The Wall Street Journal reported on Friday that the Obama Administration was ready to engage in talks with Russia about on cyberspace disarmament. I finally had a chance to read the remarks, by the new head of Cyber Command, Gen. Keith Alexander, also the head of the National Security Agency. (In a revealing typo, the House Appropriations committee once described this status as being “dual-hated.”)
The actual Q&A leading to the story was pretty tepid:
Q: Good morning. …The question I have is regarding Russia’s proposal, with significant support in the U.N. General Assembly, for a cyberwarfare arms limitation treaty. And the question is whether you think something like that is possible. The other part of their proposal is to create, basically, sovereignty on the Net. And how would that – do you think that can work? And how would that impact your functions?
GEN. ALEXANDER: …I do think that we have to establish the rules and I think what Russia’s put forward is, perhaps, the starting point for international debate – not at my level, but at levels above me. And I think when they put that on the table, I think the secretary of defense, the secretary of state, the administration would take those, carefully consider those and say: Now, what’s the counterproposal from the United States, from China, from Russia, from Europe, from the Middle East? How do we put that on the table? And I think we do have to establish that in the lanes of the road.
With respect to sovereignty, that’s much more complicated. And the reason is, well, look at our businesses as an example. They are multinational in nature. And as a consequence, working with business and industry – industry and business working with government – we have opened up a set of vectors that don’t easily drop to geographic nation-state boundaries.
So I think the first may be the way to helping the second, the first part of your question. And I do think it’s something that we should and probably will carefully consider. You know, I think those are the kinds of things that need to be put on the table, talked through and start out as a – call it version 1.0.
Now, that’s an extemporaneous answer, not a proposal for talks. But it does mark a shift. Up to now, the Pentagon has been clear — and correct — in saying that a cybersecurity treaty is equivalent to unilateral disarmament.
I explain why in my book. The rise of JAG authority over every detail of warfighting means that the Pentagon would be exquisitely sensitive to arguable violations of international law in carrying out operations in cyberspace. Our guys would sit with their fingers poised over the “return” button for hours while the JAGs were trying to figure out whether the Belarussian remarks in committee were a consensus or an individual interpretation of article 42bis. And nobody else would give a damn what the treaty said, because they wouldn’t expect to get caught and because even implausible deniability can’t be rebutted with the certainty needed to make a legal case, let alone send missiles in response.

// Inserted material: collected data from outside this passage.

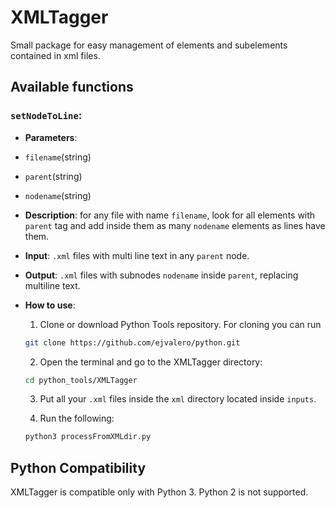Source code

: # XMLTagger

Small package for easy management of elements and subelements contained in xml files.


## Available functions

### `setNodeToLine`:
- __Parameters__: 
 - `filename`(string) 
 - `parent`(string)
 - `nodename`(string)
- __Description__: for any file with name `filename`, look for all elements with `parent` tag and add inside them as many `nodename` elements as lines have them.
- __Input__: `.xml` files with multi line text in any `parent` node.
- __Output__: `.xml` files with subnodes `nodename` inside `parent`, replacing multiline text.
- __How to use__: 

    1. Clone or download Python Tools repository. For cloning you can run

    ```sh
    git clone https://github.com/ejvalero/python.git
    ```

    2. Open the terminal and go to the XMLTagger directory:

    ```sh
    cd python_tools/XMLTagger
    ```

    3. Put all your `.xml` files inside the `xml` directory located inside `inputs`.

    4. Run the following:

    ```sh
    python3 processFromXMLdir.py
    ```


## Python Compatibility

XMLTagger is compatible only with Python 3. Python 2 is not supported.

Gen. Alexander isn’t endorsing the Russian proposal, or even talks about the Russian proposal. But the WSJ was right to read between the lines. For months now, there’s been a bit of a thaw on the question of international engagement over cybersecurity. The State Department has been staffing up a cyber negotiations office. And it’s almost certainly been pushing for international cyber security talks, because, well, because pushing for international talks is what State does. So Gen. Alexander’s remarks are a sign that State is winning the internal fight over whether to talk at all with other nations about these issues.

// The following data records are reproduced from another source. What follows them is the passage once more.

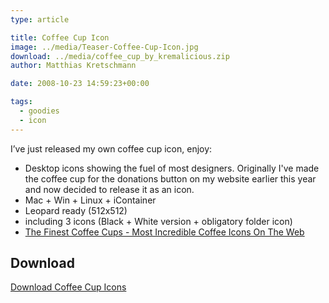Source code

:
 ```yaml
---
type: article

title: Coffee Cup Icon
image: ../media/Teaser-Coffee-Cup-Icon.jpg
download: ../media/coffee_cup_by_kremalicious.zip
author: Matthias Kretschmann

date: 2008-10-23 14:59:23+00:00

tags:
  - goodies
  - icon
---
```


I’ve just released my own coffee cup icon, enjoy:

- Desktop icons showing the fuel of most designers. Originally I've made the coffee cup for the donations button on my website earlier this year and now decided to release it as an icon.
- Mac + Win + Linux + iContainer
- Leopard ready (512x512)
- including 3 icons (Black + White version + obligatory folder icon)
- [The Finest Coffee Cups - Most Incredible Coffee Icons On The Web](/the-finest-coffee-cups-most-incredible-coffee-icons-on-the-web/)

## Download

<p class="content-download">
    <a class="icon-download" href="../media/coffee_cup_by_kremalicious.zip">Download Coffee Cup Icons</a>
</p>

My guess is that State is winning because the President is convinced of the goodness of nuclear talks, and it’s an easy step from there to believing in the goodness of talks about cyberwar. If so, he’s making a big mistake. Computer attacks are nothing like nuclear war, except for the part where they cripple the country. They’re untraceable, the technology has already proliferated to the point where we have to worry about the capabilities of at least fifty countries, and we’re the principal target for roughly forty-five of those countries, so we’ll be outvoted 45 to 1, with four abstentions, on everything that matters. After all, why should any of them agree to give up the network espionage and attack capabilities that are their most cost-effective deterrent against the US? Multilateral talks — or even bilateral talks with the nations we fear most — aren’t likely to do us much good if they start from a disarmament model.
That’s not to say that international talks are completely lacking in value. If pressed for what kind of talks might actually do some good, I’d say that getting countries to accept responsibility for effective policing of networks inside their national boundaries would be a good first step. We need to be able to tell other nations that, if they can’t attribute and stop an attack coming from their territory, we’re going to assume that they’re sponsoring it.

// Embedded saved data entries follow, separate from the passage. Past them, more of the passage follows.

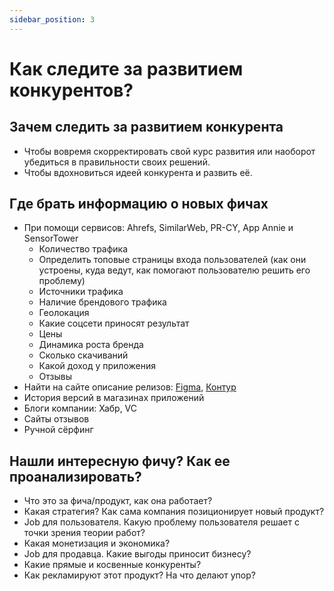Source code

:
 ```yaml
---
sidebar_position: 3
---
```


# Как следите за развитием конкурентов?

## Зачем следить за развитием конкурента
- Чтобы вовремя скорректировать свой курс развития или наоборот убедиться в правильности своих решений.
- Чтобы вдохновиться идеей конкурента и развить её.

## Где брать информацию о новых фичах
- При помощи сервисов: Ahrefs, SimilarWeb, PR-CY, App Annie и SensorTower
  - Количество трафика
  - Определить топовые страницы входа пользователей (как они устроены, куда ведут, как помогают пользователю решить его проблему)
  - Источники трафика
  - Наличие брендового трафика
  - Геолокация
  - Какие соцсети приносят результат
  - Цены
  - Динамика роста бренда
  - Сколько скачиваний
  - Какой доход у приложения
  - Отзывы
- Найти на сайте описание релизов: [Figma](https://releases.figma.com), [Контур](https://tech.skbkontur.ru/react-ui/#/Changelog)
- История версий в магазинах приложений
- Блоги компании: Хабр, VC
- Сайты отзывов
- Ручной сёрфинг

## Нашли интересную фичу? Как ее проанализировать?
- Что это за фича/продукт, как она работает?
- Какая стратегия? Как сама компания позиционирует новый продукт?
- Job для пользователя. Какую проблему пользователя решает с точки зрения теории работ?
- Какая монетизация и экономика?
- Job для продавца. Какие выгоды приносит бизнесу?
- Какие прямые и косвенные конкуренты?
- Как рекламируют этот продукт? На что делают упор?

Of course, before we can do that, we have to be able to attribute and stop attacks coming from our territory. That’s not easy. But if we don’t find a way to take that minimal step, the tools being used today by nation states will be used next year by criminal gangs; and sooner or later crooks will take down a big bank’s record-keeping system just to see how much we’ll pay to bring it back up.
The best negotiation is one where your main concession is to do something you should do anyway, and controlling cybercrime at home is definitely something we should do. Remarkably, that might turn out to be a concession that other nations would value, too. Being as how we’re the biggest source of certain kinds of network attacks.
So if we can get the Russians off their lame attempt to replay the disastrously unverifiable scam that the Biological Weapons Convention turned into, maybe there is something to talk about.